=== Exercise input ===
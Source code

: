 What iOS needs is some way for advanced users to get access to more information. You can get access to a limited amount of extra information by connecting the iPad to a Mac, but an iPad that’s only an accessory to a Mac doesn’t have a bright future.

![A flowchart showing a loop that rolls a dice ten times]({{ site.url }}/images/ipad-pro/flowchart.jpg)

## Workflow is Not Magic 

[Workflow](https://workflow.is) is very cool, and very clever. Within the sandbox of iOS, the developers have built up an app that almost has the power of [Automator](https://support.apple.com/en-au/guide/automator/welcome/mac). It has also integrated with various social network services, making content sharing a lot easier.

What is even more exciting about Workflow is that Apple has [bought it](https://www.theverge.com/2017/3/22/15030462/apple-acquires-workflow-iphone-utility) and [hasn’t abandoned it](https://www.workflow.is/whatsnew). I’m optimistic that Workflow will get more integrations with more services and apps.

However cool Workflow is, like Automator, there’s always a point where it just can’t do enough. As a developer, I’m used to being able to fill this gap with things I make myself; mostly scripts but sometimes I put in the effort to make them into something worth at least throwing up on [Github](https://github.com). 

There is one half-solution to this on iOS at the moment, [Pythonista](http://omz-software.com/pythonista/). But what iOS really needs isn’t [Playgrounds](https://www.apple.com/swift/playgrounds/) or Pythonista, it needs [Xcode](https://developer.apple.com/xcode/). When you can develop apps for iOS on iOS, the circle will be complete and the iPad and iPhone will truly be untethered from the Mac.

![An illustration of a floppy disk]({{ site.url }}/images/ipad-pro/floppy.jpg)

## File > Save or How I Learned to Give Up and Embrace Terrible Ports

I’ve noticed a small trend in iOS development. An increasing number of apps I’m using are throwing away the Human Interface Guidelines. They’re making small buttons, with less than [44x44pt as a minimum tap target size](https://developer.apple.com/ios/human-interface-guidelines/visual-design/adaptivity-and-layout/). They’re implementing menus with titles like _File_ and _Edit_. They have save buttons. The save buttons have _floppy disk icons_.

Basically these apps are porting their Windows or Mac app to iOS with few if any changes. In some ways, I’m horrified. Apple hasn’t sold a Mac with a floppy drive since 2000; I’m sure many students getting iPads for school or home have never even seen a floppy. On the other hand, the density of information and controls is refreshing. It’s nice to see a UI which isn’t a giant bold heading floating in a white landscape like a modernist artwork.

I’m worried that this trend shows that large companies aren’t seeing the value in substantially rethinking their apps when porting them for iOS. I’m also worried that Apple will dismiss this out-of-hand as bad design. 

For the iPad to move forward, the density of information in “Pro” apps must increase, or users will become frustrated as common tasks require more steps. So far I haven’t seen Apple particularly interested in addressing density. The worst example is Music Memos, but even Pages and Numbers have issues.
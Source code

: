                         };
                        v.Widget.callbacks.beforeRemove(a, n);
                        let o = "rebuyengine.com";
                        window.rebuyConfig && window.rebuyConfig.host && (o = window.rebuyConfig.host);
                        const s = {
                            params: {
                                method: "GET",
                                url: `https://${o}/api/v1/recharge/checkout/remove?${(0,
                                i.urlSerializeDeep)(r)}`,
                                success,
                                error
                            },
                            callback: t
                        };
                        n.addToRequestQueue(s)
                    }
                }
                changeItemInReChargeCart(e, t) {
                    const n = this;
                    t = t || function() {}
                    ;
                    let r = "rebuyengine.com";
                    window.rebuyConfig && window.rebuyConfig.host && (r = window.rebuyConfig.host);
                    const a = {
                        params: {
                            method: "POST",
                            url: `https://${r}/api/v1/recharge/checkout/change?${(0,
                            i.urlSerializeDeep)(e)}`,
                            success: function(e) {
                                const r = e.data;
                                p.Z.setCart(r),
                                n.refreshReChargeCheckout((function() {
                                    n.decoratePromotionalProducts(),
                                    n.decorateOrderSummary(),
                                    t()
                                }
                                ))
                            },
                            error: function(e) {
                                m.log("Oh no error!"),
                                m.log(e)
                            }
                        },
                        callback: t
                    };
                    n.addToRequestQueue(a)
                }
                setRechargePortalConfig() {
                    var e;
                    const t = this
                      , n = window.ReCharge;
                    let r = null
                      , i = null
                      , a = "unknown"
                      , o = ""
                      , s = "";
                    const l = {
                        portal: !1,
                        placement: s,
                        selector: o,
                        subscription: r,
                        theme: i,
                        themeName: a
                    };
===
• Task item
Nothing in the records above may differ in your copy; retype them in full.

• Exercise solution
Source code

: What iOS needs is some way for advanced users to get access to more information. You can get access to a limited amount of extra information by connecting the iPad to a Mac, but an iPad that’s only an accessory to a Mac doesn’t have a bright future.

![A flowchart showing a loop that rolls a dice ten times]({{ site.url }}/images/ipad-pro/flowchart.jpg)

## Workflow is Not Magic 

[Workflow](https://workflow.is) is very cool, and very clever. Within the sandbox of iOS, the developers have built up an app that almost has the power of [Automator](https://support.apple.com/en-au/guide/automator/welcome/mac). It has also integrated with various social network services, making content sharing a lot easier.

What is even more exciting about Workflow is that Apple has [bought it](https://www.theverge.com/2017/3/22/15030462/apple-acquires-workflow-iphone-utility) and [hasn’t abandoned it](https://www.workflow.is/whatsnew). I’m optimistic that Workflow will get more integrations with more services and apps.

However cool Workflow is, like Automator, there’s always a point where it just can’t do enough. As a developer, I’m used to being able to fill this gap with things I make myself; mostly scripts but sometimes I put in the effort to make them into something worth at least throwing up on [Github](https://github.com). 

There is one half-solution to this on iOS at the moment, [Pythonista](http://omz-software.com/pythonista/). But what iOS really needs isn’t [Playgrounds](https://www.apple.com/swift/playgrounds/) or Pythonista, it needs [Xcode](https://developer.apple.com/xcode/). When you can develop apps for iOS on iOS, the circle will be complete and the iPad and iPhone will truly be untethered from the Mac.

![An illustration of a floppy disk]({{ site.url }}/images/ipad-pro/floppy.jpg)

## File > Save or How I Learned to Give Up and Embrace Terrible Ports

I’ve noticed a small trend in iOS development. An increasing number of apps I’m using are throwing away the Human Interface Guidelines. They’re making small buttons, with less than [44x44pt as a minimum tap target size](https://developer.apple.com/ios/human-interface-guidelines/visual-design/adaptivity-and-layout/). They’re implementing menus with titles like _File_ and _Edit_. They have save buttons. The save buttons have _floppy disk icons_.

Basically these apps are porting their Windows or Mac app to iOS with few if any changes. In some ways, I’m horrified. Apple hasn’t sold a Mac with a floppy drive since 2000; I’m sure many students getting iPads for school or home have never even seen a floppy. On the other hand, the density of information and controls is refreshing. It’s nice to see a UI which isn’t a giant bold heading floating in a white landscape like a modernist artwork.

I’m worried that this trend shows that large companies aren’t seeing the value in substantially rethinking their apps when porting them for iOS. I’m also worried that Apple will dismiss this out-of-hand as bad design. 

For the iPad to move forward, the density of information in “Pro” apps must increase, or users will become frustrated as common tasks require more steps. So far I haven’t seen Apple particularly interested in addressing density. The worst example is Music Memos, but even Pages and Numbers have issues.
Source code

:                         };
                        v.Widget.callbacks.beforeRemove(a, n);
                        let o = "rebuyengine.com";
                        window.rebuyConfig && window.rebuyConfig.host && (o = window.rebuyConfig.host);
                        const s = {
                            params: {
                                method: "GET",
                                url: `https://${o}/api/v1/recharge/checkout/remove?${(0,
                                i.urlSerializeDeep)(r)}`,
                                success,
                                error
                            },
                            callback: t
                        };
                        n.addToRequestQueue(s)
                    }
                }
                changeItemInReChargeCart(e, t) {
                    const n = this;
                    t = t || function() {}
                    ;
                    let r = "rebuyengine.com";
                    window.rebuyConfig && window.rebuyConfig.host && (r = window.rebuyConfig.host);
                    const a = {
                        params: {
                            method: "POST",
                            url: `https://${r}/api/v1/recharge/checkout/change?${(0,
                            i.urlSerializeDeep)(e)}`,
                            success: function(e) {
                                const r = e.data;
                                p.Z.setCart(r),
                                n.refreshReChargeCheckout((function() {
                                    n.decoratePromotionalProducts(),
                                    n.decorateOrderSummary(),
                                    t()
                                }
                                ))
                            },
                            error: function(e) {
                                m.log("Oh no error!"),
                                m.log(e)
                            }
                        },
                        callback: t
                    };
                    n.addToRequestQueue(a)
                }
                setRechargePortalConfig() {
                    var e;
                    const t = this
                      , n = window.ReCharge;
                    let r = null
                      , i = null
                      , a = "unknown"
                      , o = ""
                      , s = "";
                    const l = {
                        portal: !1,
                        placement: s,
                        selector: o,
                        subscription: r,
                        theme: i,
                        themeName: a
                    };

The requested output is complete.